If it seems to you that no one can seem to agree on anything these days, dinosaurs are the exception. It is simply an objective fact that dinosaurs are ridiculously awesome. They are gigantic, even more so than things we already think are gigantic – like cars and houses. Some of them were dangerous, but they’re all dead now, so it’s cool and quirky for people to make memes or put them on t-shirts.
If you have $18, some time to kill and pride small enough to spend an hour around a lot of 5-year-olds, then head to Union Station’s latest attraction, “Dinosaurs Revealed: Journey Across America.” The interactive experience features 26 lifelike animatronic dinosaurs as well as real artifacts, including several complete skeletons.

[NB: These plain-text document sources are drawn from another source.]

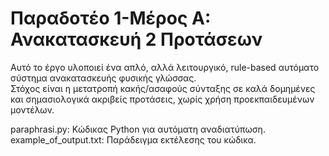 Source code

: # Παραδοτέο 1-Μέρος A: Ανακατασκευή 2 Προτάσεων

Αυτό το έργο υλοποιεί ένα απλό, αλλά λειτουργικό, rule-based αυτόματο σύστημα ανακατασκευής φυσικής γλώσσας.  
Στόχος είναι η μετατροπή κακής/ασαφούς σύνταξης σε καλά δομημένες και σημασιολογικά ακριβείς προτάσεις, χωρίς χρήση προεκπαιδευμένων μοντέλων.

paraphrasi.py: Κώδικας Python για αυτόματη αναδιατύπωση.
example_of_output.txt: Παράδειγμα εκτέλεσης του κώδικα.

Dinosaurs may be extinct, but public enthusiasm for them isn’t. “Dinosaurs Revealed” had its world premiere June 30, 2018 and almost immediately broke attendance records. Over 130,000 people from all fifty states and seven countries have flocked to Union Station for their fix of dinosaurs. Demand was so high that officials decided to extend the exhibit, which was slated to close Jan. 6, until March 24. Adult tickets are $17.95 on the weekends and $15 during the week.
“Dinosaurs Revealed” opens with the 100,000 year-old bones of a juvenile mammoth named Chewy. A short video gives context for the main exhibit and background on how dinosaurs developed and what the world looked like when they walked the earth.
The exhibit is separated into three sections representing the Triassic, Jurassic and Cretaceous periods – each featuring fossils and replicas from that particular era.
The animatronics are creepily realistic and surrounded by historically accurate vegetation. They are true to size – with some spanning the entire room, move when approached and even roar. Most dinosaurs have detailed scales or feathers, and they all somehow appear to blink and breathe.
If you find robots unappealing, spend some time staring at the remains of dead dinosaur bodies some cool people dug out of the ground. “Dinosaurs Revealed” features an actual Tyrannosaurus Rex skull, plus Utahraptor and Triceratops skeletons. Visitors even have the option of touching a portion of the bones on display.
For sensory learners, “Dinosaurs Revealed” offers a number of interactive experiences. Play with sand at the 3D volcano table, which uses live topography to show how lava would flow down your constructed mountain. There is an expert on site to answer questions and talk in greater detail about artifacts.
“Dinosaurs Revealed” is unique because it’s tailored to the Kansas City locale. Most Union Station experiences are traveling exhibits, but station officials decided to curate their own for the first time after being unsatisfied with existing touring shows.
Many of the fossils are on loan from University of Kansas Biodiversity Institute and Natural History Museum and the University of Missouri-Kansas City Department of Geosciences. The remaining fossils come from private collectors, including a married couple that call themselves amateur paleontologists.
“Dinosaurs Revealed” replaced the LEGO exhibit “Art of the Brick,” but Union Station has a history of many other successful educational displays. In 2016, Union Station featured a collection of artifacts recovered from Pompeii – an entire city preserved by volcanic ash in 79 A.D. The items, along with plaster casts of real people, gave viewers an intimate view into the life of a wealthy family at the time of Mt. Vesuvius’ eruption.
As a train station, Union Station might not seem like the obvious location for these exhibits, but it has reorientated toward public learning since reopening after a renovation in 1999. Anyone who grew up remotely near Kansas City probably remembers visiting the Science City permanent exhibition on a field trip or with their family. The station’s mission statement says “Union Station Kansas City is dedicated to science education, celebration of community and preservation of history.”
Union Station’s exhibits are generally a reliable source for interesting experiences. “Dinosaurs Revealed” gives its visitors a glimpse into a very different past, where these reptiles dominated the planet for millions of years.
The modern world moves quickly and we rarely get the chance to contemplate how crazy the world used to be. Millions of years before humans showed up, giant reptiles roamed the same places where we build things like train stations and Starbucks. Even though I consider “Dinosaurs Revealed” a bit overpriced for a relatively short encounter, I recommend attending the exhibit purely for its insane atmosphere.